La peinture de Ristova nous rappelle que l’image n’est jamais innocente, qu’elle véhicule toujours des rapports de pouvoir, des hiérarchies implicites, des assignations identitaires. En choisissant de représenter des jeunes femmes diverses dans des poses qui contestent les conventions de la représentation féminine, elle ne se contente pas de produire de beaux objets. Elle intervient dans le champ des représentations visuelles pour y créer un espace de résistance, un lieu où d’autres images deviennent possibles, où d’autres façons de voir et d’être vues émergent.
C’est cette ambition qui fait de son travail bien plus qu’une simple contribution à l’histoire du portrait contemporain. Ristova ne cherche pas à perfectionner une tradition mais à la retourner contre elle-même, à mobiliser sa puissance formelle au service d’un projet de transformation sociale. Dans un contexte où les images féminines circulent massivement sur les réseaux sociaux, où les corps des femmes restent soumis à une surveillance et une objectification constantes, ses peintures offrent un contre-modèle précieux. Elles montrent qu’une autre économie visuelle reste possible, où les femmes ne sont plus objets du regard mais sujets regardants, où elles définissent elles-mêmes les termes de leur représentation.
Voilà donc ce qui se joue dans ces toiles apparemment simples. Derrière la surface lisse et colorée, derrière ces visages calmes et ces regards directs, se cache une proposition politique complexe qui puise dans l’histoire de l’art et la théorie féministe pour construire un langage visuel contemporain capable de contester l’ordre établi. Ristova prouve que la peinture figurative, loin d’être un médium épuisé, conserve une puissance critique considérable lorsqu’elle est maniée avec intelligence et conscience politique. Dans ses mains, le portrait redevient ce qu’il aurait toujours dû être : non pas un miroir complaisant mais un instrument de questionnement et de transformation.

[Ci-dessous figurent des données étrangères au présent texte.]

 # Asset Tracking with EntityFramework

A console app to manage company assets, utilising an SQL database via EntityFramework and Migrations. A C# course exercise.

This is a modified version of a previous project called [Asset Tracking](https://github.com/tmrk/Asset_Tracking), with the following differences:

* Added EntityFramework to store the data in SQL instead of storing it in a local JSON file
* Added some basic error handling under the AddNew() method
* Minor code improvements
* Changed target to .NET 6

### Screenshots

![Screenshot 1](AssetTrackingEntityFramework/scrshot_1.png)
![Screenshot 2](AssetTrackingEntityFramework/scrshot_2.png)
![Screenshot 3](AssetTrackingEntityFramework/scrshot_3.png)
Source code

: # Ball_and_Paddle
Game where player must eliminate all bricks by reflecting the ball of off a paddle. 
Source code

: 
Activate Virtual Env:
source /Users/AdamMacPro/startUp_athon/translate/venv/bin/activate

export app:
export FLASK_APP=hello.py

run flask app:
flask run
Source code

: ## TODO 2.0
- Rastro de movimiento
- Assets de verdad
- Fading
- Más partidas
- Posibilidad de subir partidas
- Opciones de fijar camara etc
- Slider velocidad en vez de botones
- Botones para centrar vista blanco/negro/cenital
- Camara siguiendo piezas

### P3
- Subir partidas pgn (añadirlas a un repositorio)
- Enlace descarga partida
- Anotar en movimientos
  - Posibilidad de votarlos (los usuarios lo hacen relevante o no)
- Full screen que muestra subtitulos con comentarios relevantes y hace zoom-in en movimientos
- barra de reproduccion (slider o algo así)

- Art byzantin, article Wikipédia, consulté en octobre 2025.
- Korea International Art Fair 2024, site officiel KIAF. Présentation de l’exposition “Portraits” d’Elitsa Ristova.
- Virginia Woolf, article Wikipédia, consulté en octobre 2025.
- Adam Szymanski, “Unmasked Emotions: Portraits of Fondness and Frustration in the 2020s”, MutualArt, novembre 2023.
- Citation d’Elitsa Ristova, Phillips Auction House, 2023.